Four-year-old Nicholas Bakke gallops down the toy aisle of Target in Atlanta with a crisp $10 bill between his small fingers.
"I want the Four Arms action figure, Dad," he says, standing on the tiptoes of his light-up sneakers to reach the gadget.
David Bakke points to a bright red fire engine truck. "You could get this if you save your allowance for two or three more weeks," he says.
"No, I want this today," the boy insists.
Parents give their children allowance with the hope that handing them cash will teach them money management, but most are only learning how to spend it, rather than how to save it. The average child with an allowance pulls in $65 per month, totaling $780 per year — a sum that provides a child enough money in a year to afford an Apple iPad or three Kindles and still have money left over.
It's money that 1 percent of parents say their kids save any portion of, according to new research conducted by the American Institute of CPAs (AICPA). That's why experts say that as parents work to teach their children money management, shifting the focus away from entitlement and towards charity can be crucial.
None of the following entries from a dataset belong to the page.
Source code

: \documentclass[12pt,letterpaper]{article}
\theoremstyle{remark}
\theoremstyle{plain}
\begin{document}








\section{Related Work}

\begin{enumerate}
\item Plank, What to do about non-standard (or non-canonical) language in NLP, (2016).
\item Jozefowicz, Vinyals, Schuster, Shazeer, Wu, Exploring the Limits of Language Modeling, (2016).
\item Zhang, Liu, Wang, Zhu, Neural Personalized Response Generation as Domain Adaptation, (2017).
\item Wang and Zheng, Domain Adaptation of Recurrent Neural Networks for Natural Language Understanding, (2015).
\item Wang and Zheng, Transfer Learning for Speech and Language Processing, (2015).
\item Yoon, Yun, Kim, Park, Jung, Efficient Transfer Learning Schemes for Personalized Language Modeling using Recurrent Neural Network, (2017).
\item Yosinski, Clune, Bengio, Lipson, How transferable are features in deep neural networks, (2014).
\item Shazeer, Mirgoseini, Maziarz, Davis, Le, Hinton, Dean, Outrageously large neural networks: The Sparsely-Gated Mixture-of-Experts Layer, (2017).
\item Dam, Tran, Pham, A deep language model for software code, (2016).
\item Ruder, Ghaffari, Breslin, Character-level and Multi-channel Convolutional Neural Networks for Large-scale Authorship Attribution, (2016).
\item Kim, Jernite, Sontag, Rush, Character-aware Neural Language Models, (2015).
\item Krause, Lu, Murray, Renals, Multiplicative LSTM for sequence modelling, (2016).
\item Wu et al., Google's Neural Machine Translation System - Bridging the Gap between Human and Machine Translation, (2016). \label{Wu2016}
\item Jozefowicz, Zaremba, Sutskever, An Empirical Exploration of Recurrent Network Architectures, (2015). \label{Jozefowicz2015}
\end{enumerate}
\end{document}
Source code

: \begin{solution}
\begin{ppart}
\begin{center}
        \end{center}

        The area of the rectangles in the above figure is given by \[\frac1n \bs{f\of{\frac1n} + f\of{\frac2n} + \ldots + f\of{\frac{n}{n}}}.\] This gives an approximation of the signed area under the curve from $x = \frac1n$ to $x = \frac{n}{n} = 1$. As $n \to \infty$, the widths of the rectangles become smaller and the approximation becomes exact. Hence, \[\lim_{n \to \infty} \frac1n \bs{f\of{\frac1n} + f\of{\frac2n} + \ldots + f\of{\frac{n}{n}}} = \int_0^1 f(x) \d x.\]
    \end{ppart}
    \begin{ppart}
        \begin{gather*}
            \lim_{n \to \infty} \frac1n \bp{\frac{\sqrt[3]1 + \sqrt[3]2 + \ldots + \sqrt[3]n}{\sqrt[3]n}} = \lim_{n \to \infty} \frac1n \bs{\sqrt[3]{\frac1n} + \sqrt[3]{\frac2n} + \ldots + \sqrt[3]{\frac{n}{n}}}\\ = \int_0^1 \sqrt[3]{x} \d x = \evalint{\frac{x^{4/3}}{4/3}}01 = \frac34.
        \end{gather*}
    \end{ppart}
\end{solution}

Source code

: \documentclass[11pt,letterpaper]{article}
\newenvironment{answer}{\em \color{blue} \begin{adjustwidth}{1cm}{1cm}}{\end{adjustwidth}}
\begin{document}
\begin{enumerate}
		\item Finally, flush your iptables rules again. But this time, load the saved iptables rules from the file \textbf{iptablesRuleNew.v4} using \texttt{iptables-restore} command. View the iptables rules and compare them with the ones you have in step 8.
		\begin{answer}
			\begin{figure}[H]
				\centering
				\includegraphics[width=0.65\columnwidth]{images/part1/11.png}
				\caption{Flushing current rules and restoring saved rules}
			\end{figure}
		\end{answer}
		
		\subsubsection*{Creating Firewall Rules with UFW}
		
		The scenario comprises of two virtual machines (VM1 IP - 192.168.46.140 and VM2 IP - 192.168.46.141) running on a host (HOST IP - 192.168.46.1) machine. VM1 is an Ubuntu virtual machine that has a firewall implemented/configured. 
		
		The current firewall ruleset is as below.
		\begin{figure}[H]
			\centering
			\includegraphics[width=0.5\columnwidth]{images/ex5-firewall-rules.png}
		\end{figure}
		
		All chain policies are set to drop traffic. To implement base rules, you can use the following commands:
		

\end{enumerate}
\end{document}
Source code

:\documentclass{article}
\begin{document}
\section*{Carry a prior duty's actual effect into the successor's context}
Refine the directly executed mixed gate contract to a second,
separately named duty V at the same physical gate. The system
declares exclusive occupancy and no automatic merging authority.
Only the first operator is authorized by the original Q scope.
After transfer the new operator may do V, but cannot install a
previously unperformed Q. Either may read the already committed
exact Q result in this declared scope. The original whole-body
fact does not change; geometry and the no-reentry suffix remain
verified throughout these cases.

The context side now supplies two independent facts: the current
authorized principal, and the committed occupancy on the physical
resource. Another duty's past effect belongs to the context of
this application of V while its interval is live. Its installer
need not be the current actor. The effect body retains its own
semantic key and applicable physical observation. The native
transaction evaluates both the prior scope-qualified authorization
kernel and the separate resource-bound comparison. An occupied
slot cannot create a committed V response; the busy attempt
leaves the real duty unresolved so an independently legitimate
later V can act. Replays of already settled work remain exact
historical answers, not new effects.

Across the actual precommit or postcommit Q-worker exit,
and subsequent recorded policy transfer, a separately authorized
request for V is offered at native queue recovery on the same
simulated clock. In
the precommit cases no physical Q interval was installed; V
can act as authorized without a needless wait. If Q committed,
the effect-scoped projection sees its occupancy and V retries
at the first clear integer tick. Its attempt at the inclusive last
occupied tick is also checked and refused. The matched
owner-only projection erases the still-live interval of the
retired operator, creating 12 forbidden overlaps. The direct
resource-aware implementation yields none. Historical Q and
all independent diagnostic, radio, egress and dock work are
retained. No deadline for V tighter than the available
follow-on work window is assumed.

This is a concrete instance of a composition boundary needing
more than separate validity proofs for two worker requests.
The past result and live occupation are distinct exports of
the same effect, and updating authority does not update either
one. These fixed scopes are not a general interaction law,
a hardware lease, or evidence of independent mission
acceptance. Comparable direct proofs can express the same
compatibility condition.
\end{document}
"The real world isn't run by an entitlement program in which money is handed to you just by the nature of your existence," said Neale Godfrey, author of the New York Times best-seller "Money Doesn't Grow On Trees: A Parent's Guide To Raising Financially Responsible Children." "Children need to know the satisfaction of good honest work. Children need to know what money can and can't do, so they don't confuse net worth with self worth."
A nation of spenders
Experts found that the most common ways kids spend their allowance money is by hanging out with friends and purchasing toys — something their parents are doing on a larger scale, coming out of a national savings rate that has been in the negative until recently.
The U.S. is a nation of spenders, Godfrey said. It's part of our DNA as consumers to spend. "We're even being encouraged in these tough economic times to spend our way out of the recession."
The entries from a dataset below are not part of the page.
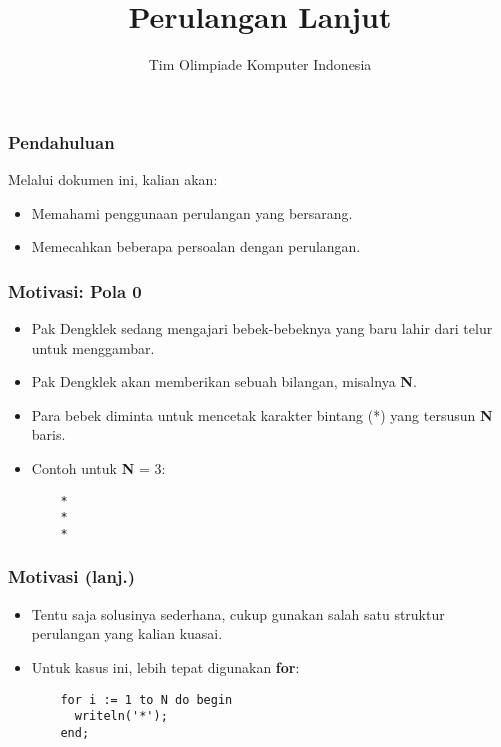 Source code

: 

\title{Perulangan Lanjut}
\author{Tim Olimpiade Komputer Indonesia}
\date{}



\begin{frame}
\titlepage
\end{frame}

\begin{frame}
\frametitle{Pendahuluan}
Melalui dokumen ini, kalian akan:
\begin{itemize}
  \item Memahami penggunaan perulangan yang bersarang.
  \item Memecahkan beberapa persoalan dengan perulangan.
\end{itemize}
\end{frame}

\begin{frame}[fragile]
\frametitle{Motivasi: Pola 0}
\begin{itemize}
  \item Pak Dengklek sedang mengajari bebek-bebeknya yang baru lahir dari telur untuk menggambar.
  \item Pak Dengklek akan memberikan sebuah bilangan, misalnya \textbf{N}.
  \item Para bebek diminta untuk mencetak karakter bintang (*) yang tersusun \textbf{N} baris.
  \item Contoh untuk \textbf{N} = 3:
  \begin{lstlisting}
    *
    *
    *
  \end{lstlisting}
\end{itemize}
\end{frame}

\begin{frame}[fragile]
\frametitle{Motivasi (lanj.)}
\begin{itemize}
  \item Tentu saja solusinya sederhana, cukup gunakan salah satu struktur perulangan yang kalian kuasai.
  \item Untuk kasus ini, lebih tepat digunakan \textbf{for}:
  \begin{lstlisting}
    for i := 1 to N do begin
      writeln('*');
    end;
  \end{lstlisting}
\end{itemize}
\end{frame}

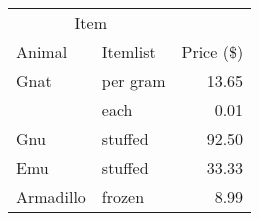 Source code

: \documentclass{book}
\begin{document}
\centering

\begin{tabular}{@{}llr@{}} \toprule
\multicolumn{2}{c}{Item}\\ \cmidrule(r){1-2}
Animal    & Itemlist & Price (\$)\\\midrule
Gnat      & per gram & 13.65 \\
          & each     & 0.01 \\
Gnu       & stuffed  & 92.50 \\
Emu       & stuffed  & 33.33 \\
Armadillo & frozen   & 8.99 \\ \bottomrule
\end{tabular}
\end{document}
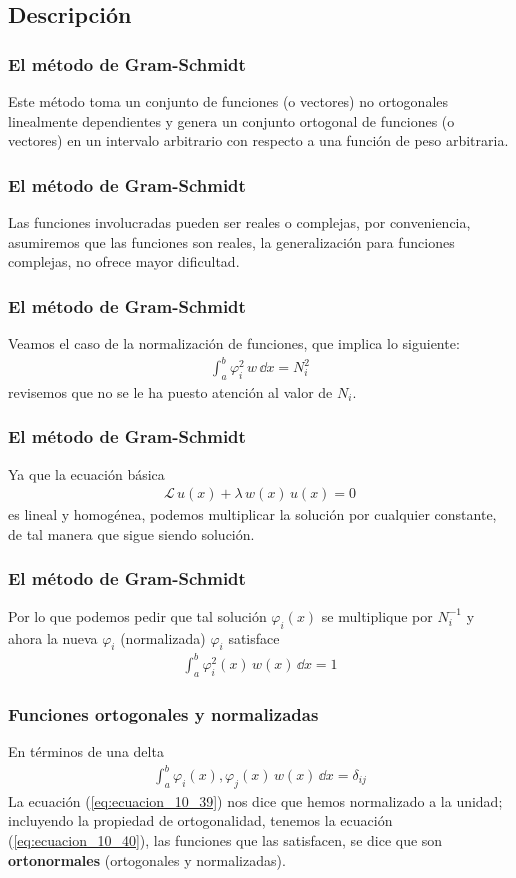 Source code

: \subsection{Descripción}
\begin{frame}
\frametitle{El método de Gram-Schmidt}
Este método toma un conjunto de funciones (o vectores) no ortogonales linealmente dependientes y genera un conjunto ortogonal de funciones (o vectores) en un intervalo arbitrario con respecto a una función de peso arbitraria.
\end{frame}
\begin{frame}
\frametitle{El método de Gram-Schmidt}
Las funciones involucradas pueden ser reales o complejas, por conveniencia, asumiremos que las funciones son reales, la generalización para funciones complejas, no ofrece mayor dificultad.
\end{frame}
\begin{frame}
\frametitle{El método de Gram-Schmidt}
Veamos el caso de la normalización de funciones, que implica lo siguiente:
\begin{align*}
\int_{a}^{b} \varphi_{i}^{2} \, w \, \dd{x}  =  N_{i}^{2}
\end{align*}
revisemos que no se le ha puesto atención al valor de $N_{i}$.
\end{frame}
\begin{frame}
\frametitle{El método de Gram-Schmidt}
Ya que la ecuación básica 
\begin{align}
\mathcal{L} \, u(x) + \lambda \, w(x) \, u(x) = 0
\label{eq:ecuacion_10_08}
\end{align}
es lineal y homogénea, podemos multiplicar la solución por cualquier constante, de tal manera que sigue siendo solución.
\end{frame}
\begin{frame}
\frametitle{El método de Gram-Schmidt}
Por lo que podemos pedir que tal solución $\varphi_{i}(x)$ se multiplique por $N_{i}^{-1}$ y ahora la nueva $\varphi_{i}$ (normalizada) $\varphi_{i}$ satisface
\begin{align}
\int_{a}^{b} \varphi_{i}^{2} (x) \, w(x) \, \dd{x} = 1
\label{eq:ecuacion_10_39}
\end{align}
\end{frame}
\begin{frame}
\frametitle{Funciones ortogonales y normalizadas}
En términos de una delta
\begin{align}
\int_{a}^{b} \varphi_{i}(x) , \varphi_{j} (x) \, w(x) \, \dd{x} = \delta_{ij}
\label{eq:ecuacion_10_40}
\end{align}
La ecuación (\ref{eq:ecuacion_10_39}) nos dice que hemos normalizado a la unidad; incluyendo la propiedad de ortogonalidad, tenemos la ecuación (\ref{eq:ecuacion_10_40}), las funciones que las satisfacen, se dice que son \textbf{ortonormales} (ortogonales y normalizadas).
\end{frame}
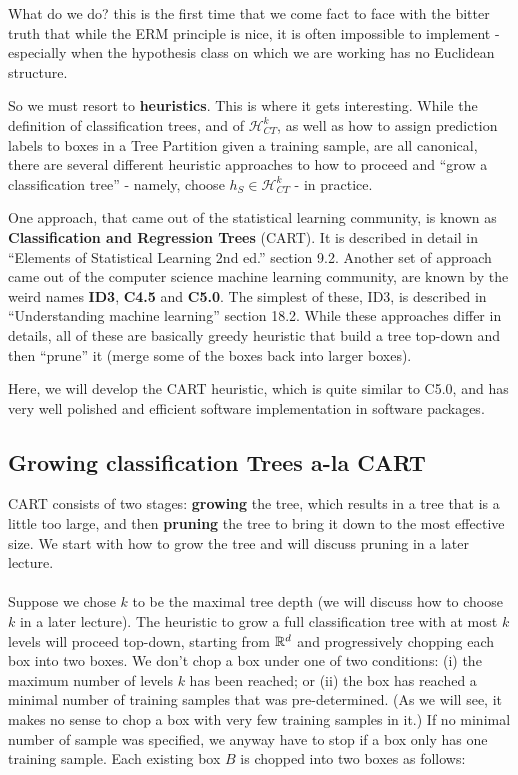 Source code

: \documentclass[11pt]{article}
\newcommand{\Hc}{\mathcal{H}}
\begin{document}
   What do we do? this is the first time that we come fact to face with the
   bitter truth that while the ERM principle is nice, it is often impossible to
   implement - especially when the hypothesis class on which we are working has
   no Euclidean structure. 

   So we must resort to {\bf heuristics}. This is where it gets interesting.
   While the definition of classification trees,  and of $\Hc^k_{CT}$, as well
   as how to assign prediction labels to boxes in a Tree Partition  given a
   training sample, are all canonical, there are several different heuristic
   approaches to how to proceed and ``grow a classification tree'' - namely,
   choose $h_S\in \Hc^k_{CT}$ - in practice. 

   One approach, that came out of the statistical learning community, is known
   as {\bf Classification and Regression Trees} (CART). It is described in
   detail in ``Elements of Statistical Learning 2nd ed.'' section 9.2. Another
   set of approach came out of the computer science machine learning community,
   are known by the weird names {\bf ID3}, {\bf C4.5} and {\bf C5.0}. The
 simplest of these, ID3, is described in ``Understanding machine learning''
 section 18.2. While these approaches differ in details, all of these are
 basically greedy heuristic that build a tree top-down and then ``prune'' it
 (merge some of the boxes back into larger boxes).

 Here, we will develop the CART heuristic, which is quite similar to C5.0, and has very well
 polished and efficient software implementation in software packages. 

 \subsection{Growing classification Trees a-la CART}

 CART consists of two stages: {\bf growing} the tree, which results in a tree
 that is a little too large, and then {\bf pruning} the tree to bring it down to
 the most effective size. We start with how to grow the tree and will discuss
 pruning in a later lecture. 
\\~\\
Suppose we chose $k$ to be the maximal tree depth (we will discuss how to choose
$k$ in a later lecture). The heuristic to grow a full classification
tree with at most $k$ levels will proceed top-down, starting from $\mathbb{R}^d$ and
progressively chopping each box into two boxes. We don't chop a box under one of
two conditions: (i) the maximum number of levels $k$ has been reached; or (ii)
the box has reached a minimal number of training samples that was
pre-determined. (As we will see, it makes no sense to chop a box with very few
training samples in it.) If no minimal number of sample was specified, we anyway
have to stop if a box only has one training sample. 
Each existing box $B$ is chopped into two
boxes as follows:
\end{document}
And our children? Failing to teach them the values and skills of responsible money management at a young age is like handing car keys to a teenager who has no experience behind the wheel, Godfrey said. "We can't expect kids to intuitively understand what to do with money."
The 61 percent of parents who hand out allowances are "significantly more likely" than their non-paying peers to be covering the costs of their kids' digital downloads, movie rentals, mobile phones and expenses related to hobbies and sports, the study found. Allowance, then, becomes an outlet for frivolous expenditures.
The long-term effects of such spending habits are jolting: There is a higher stress level surrounding financial issues than there is around combat.
Empowered by allocation
In nearly nine out of 10 families with kids getting allowances, children are chipping in at least one hour of chores weekly, the study found. However, while children are working for their allowances, they're also burning holes in their pockets. Remember that 1 percent of parents who say their kids save a portion of their earnings.
Budgeting habits teach children values that go beyond monetary value, said Denise Winston, author of the upcoming "Money Starts Here! Your Shortcut Guide to Financial Freedom." Children learn to set and accomplish goals, put math into day-to-day practice and make decisions about where and how to spend money.
Parents can start early, using raffle tickets with children between the ages of 3 and 5, as a form of allowance for things like TV and video-game time, Winston said. As the child gets older, parents can pay them in small bills and change.